Se reconoce la fibra del poeta en la capacidad de expresar con lucidez lo que el lector querría haber dicho sin encontrar la brújula de las palabras, o lo que alguna vez sintió y no pudo sacar del pecho. Así me sucede con estos versos de Sigfredo Ariel (Santa Clara, 1962), que dan testimonio de su generación con envidiable sentido de futuro: Estos días van a ser imaginados / por los dioses y los adolescentes que pedirán estos días / para ellos. / Y se borrarán los nombres y las fechas / y nuestros desatinos / y quedará la luz, bróder, la luz / y no otra cosa.
Estamos ante una de las voces más auténticas y deslumbrantes de la lírica cubana de las últimas dos décadas, promesa en los días de iniciación literaria en su ciudad natal y convincente ya desde que en 1986 ganó el Premio David con Algunos pocos conocidos.
Su crecimiento se hizo ostensible en volúmenes sucesivos: El enorme verano (1995), El cielo imaginario (1996), Las primeras itálicas (1997), Hotel Central (1998, Premio Julián del Casal de la UNEAC), Los peces y la vida tropical (2000), Manos de obra (2002, Premio Nicolás Guillén) y Born in Santa Clara (2006, Premio Julián del Casal).
Esta entrevista se la debíamos a Sigfredo, un ser comunicativo y espléndido.
—¿Cómo definirías el proceso de creación poética? ¿Por vocación, por inspiración, por intuición o por oficio?
—Como misterio.

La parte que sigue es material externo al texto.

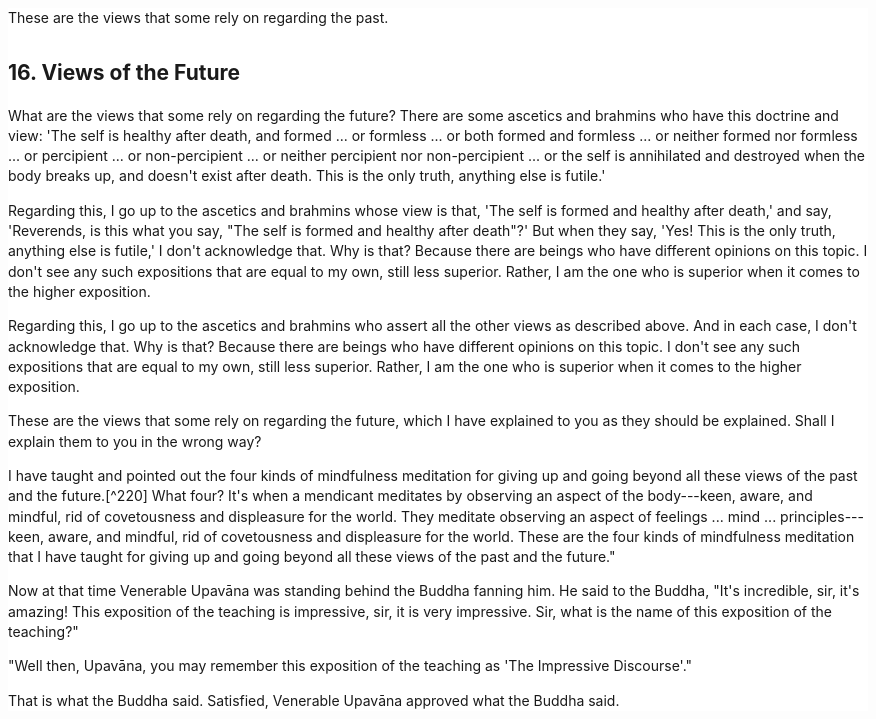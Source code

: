 These are the views that some rely on regarding the past.

## 16. Views of the Future

What are the views that some rely on regarding the future? There are
some ascetics and brahmins who have this doctrine and view: 'The self is
healthy after death, and formed ... or formless ... or both formed and
formless ... or neither formed nor formless ... or percipient ... or
non-percipient ... or neither percipient nor non-percipient ... or the
self is annihilated and destroyed when the body breaks up, and doesn't
exist after death. This is the only truth, anything else is futile.'

Regarding this, I go up to the ascetics and brahmins whose view is that,
'The self is formed and healthy after death,' and say, 'Reverends, is
this what you say, "The self is formed and healthy after death"?' But
when they say, 'Yes! This is the only truth, anything else is futile,' I
don't acknowledge that. Why is that? Because there are beings who have
different opinions on this topic. I don't see any such expositions that
are equal to my own, still less superior. Rather, I am the one who is
superior when it comes to the higher exposition.

Regarding this, I go up to the ascetics and brahmins who assert all the
other views as described above. And in each case, I don't acknowledge
that. Why is that? Because there are beings who have different opinions
on this topic. I don't see any such expositions that are equal to my
own, still less superior. Rather, I am the one who is superior when it
comes to the higher exposition.

These are the views that some rely on regarding the future, which I have
explained to you as they should be explained. Shall I explain them to
you in the wrong way?

I have taught and pointed out the four kinds of mindfulness meditation
for giving up and going beyond all these views of the past and the
future.[^220] What four? It's when a mendicant meditates by observing an
aspect of the body---keen, aware, and mindful, rid of covetousness and
displeasure for the world. They meditate observing an aspect of feelings
... mind ... principles---keen, aware, and mindful, rid of covetousness
and displeasure for the world. These are the four kinds of mindfulness
meditation that I have taught for giving up and going beyond all these
views of the past and the future."

Now at that time Venerable Upavāna was standing behind the
Buddha fanning him. He said to the Buddha, "It's incredible, sir, it's
amazing! This exposition of the teaching is impressive, sir, it is very
impressive. Sir, what is the name of this exposition of the teaching?"

"Well then, Upavāna, you may remember this exposition of
the teaching as 'The Impressive Discourse'."

That is what the Buddha said. Satisfied, Venerable Upavāna
approved what the Buddha said.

Creo que, en mi caso, fue providencial encontrarme en la biblioteca de mi padre Cincuenta años de poesía cubana, de Cintio Vitier, en medio de la soledad de la adolescencia. Eso me abrió una enorme puerta, no solo a la poesía, sino a este país. La poesía es para mí un misterio gozoso, leerla y albergar la esperanza de que he escrito alguna. No hay que buscarla, ella te encuentra y te pone de cabeza cuando quiere.

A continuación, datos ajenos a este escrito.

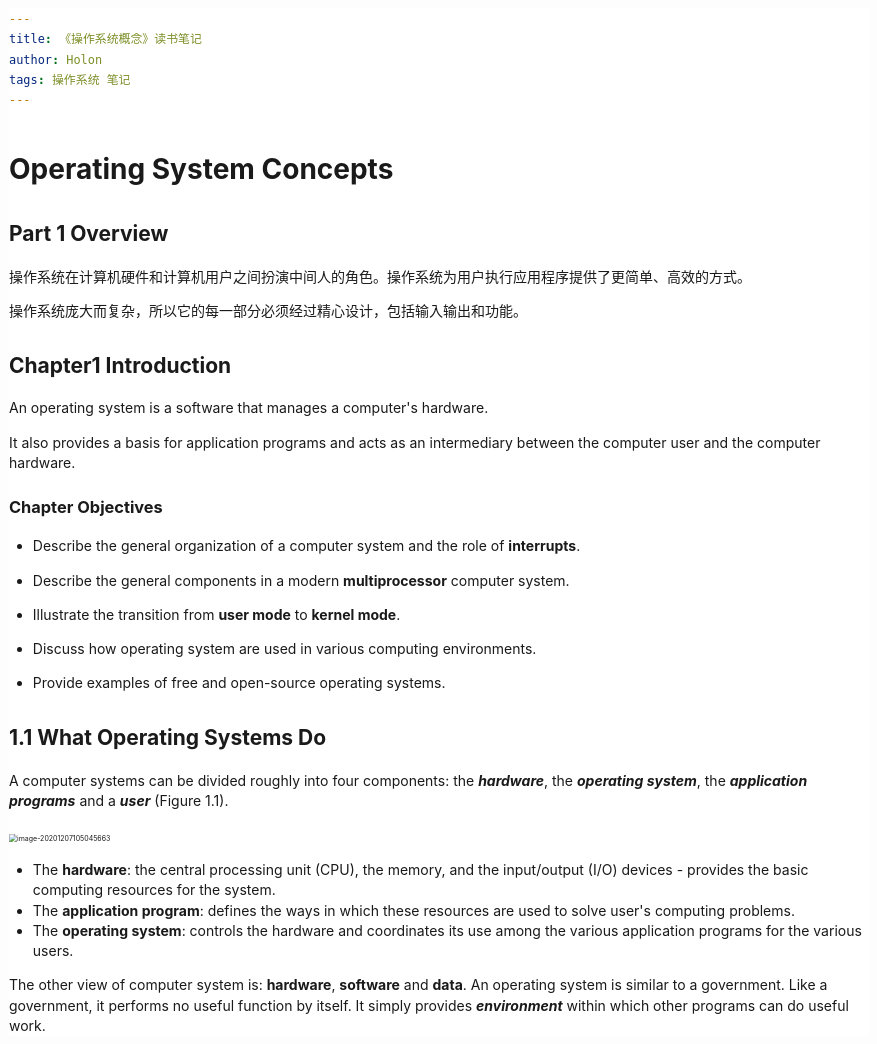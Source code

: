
 ```yaml
---
title: 《操作系统概念》读书笔记
author: Holon
tags: 操作系统 笔记
---
```




# Operating System Concepts

## Part 1 Overview

操作系统在计算机硬件和计算机用户之间扮演中间人的角色。操作系统为用户执行应用程序提供了更简单、高效的方式。

操作系统庞大而复杂，所以它的每一部分必须经过精心设计，包括输入输出和功能。

## Chapter1 Introduction

An operating system is a software that manages a computer's hardware. 

It also provides a basis for application programs and acts as an intermediary between the computer user and the computer hardware.

### Chapter Objectives

* Describe the general organization of a computer system and the role of **interrupts**.

* Describe the general components in a modern **multiprocessor** computer system.

* Illustrate the transition from **user mode** to **kernel mode**.
* Discuss how operating system are used in various computing environments.
* Provide examples of free and open-source operating systems.

## 1.1 What Operating Systems Do

A computer systems can be divided roughly into four components: the ***hardware***, the ***operating system***, the ***application programs*** and a ***user*** (Figure 1.1).

<img src="https://raw.githubusercontent.com/wholon/image/main/OperatingSystemConcepts/image-20201207105045663.png" alt="image-20201207105045663" style="zoom:50%;" />

* The **hardware**: the central processing unit (CPU), the memory, and the input/output (I/O) devices - provides the basic computing resources for the system.
* The **application program**: defines the ways in which these resources are used to solve user's computing problems.
* The **operating system**: controls the hardware and coordinates its use among the various application programs for the various users.

The other view of computer system is: **hardware**, **software** and **data**. An operating system is similar to a government. Like a government, it performs no useful function by itself. It simply provides ***environment*** within which other programs can do useful work.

—A lo largo de tu intensa trayectoria poética, ¿qué has ido dejando atrás?, ¿qué piensas haber ganado?
—Creo haber dejado atrás cierto afán por mostrar y demostrar lecturas, por ejemplo. Aclarar lo que intuyo o lo que me ha sido dado vivir es todo cuanto le pido ahora a la página. Afortunadamente, he dejado atrás el dolor de no ser un poeta «de vanguardia», capaz de experimentar o de deslumbrar a la crítica académica. Tal vez en el camino he ganado alguna soltura en el idioma escrito, que es mi único enemigo jurado.
—Te sabemos un apasionado estudioso y seguidor de la música popular cubana. ¿Cómo crees que esto ha influido en tu obra?
—La música popular está metida en todas mis cosas. Vengo de una casa donde Tommy Dorsey y el disco recién comprado tenían un mismo sitio. Mi educación sentimental pasa por la canción cubana y por el jazz, por el son y la rumba, igual que el gusto por el espectáculo y el cine. La música popular me ha servido para reconocerme en medio de muchas confusiones y dudas, para no ser uno más que anda por ahí. Fui de Genesis y Pink Floyd como de los trovadores que asomaron en los 80. Estoy al tanto de lo que hacen los más jóvenes, con sus discos quemados y su confianza en decir lo suyo lejos de la basura mercantil. Ahora bien: quisiera algún día expresar con elocuencia cuánto bien al espíritu es capaz de hacerle el conjunto Chapottín. Hace muchos años escribí: «Música que amo, no me dejes caer en tentación / y líbrame».
—¿Qué virtud te gustaría señalar del estado actual de la poesía cubana? ¿Qué echas de menos?
—Comprometerse con los días que vive nuestra gente, sus contradicciones, sus horizontes, sus dolores, su historia. Por eso me enorgullece pertenecer a una promoción de artistas que tiene a la Isla como centro de su escritura. Hay mucha gente nueva que va por ese camino, también creo que es una tradición de las letras cubanas que se fortalece. Sin embargo, en algunos textos que leo echo de menos la emoción, que para mí sigue siendo lo primordial, lo más importante de todo.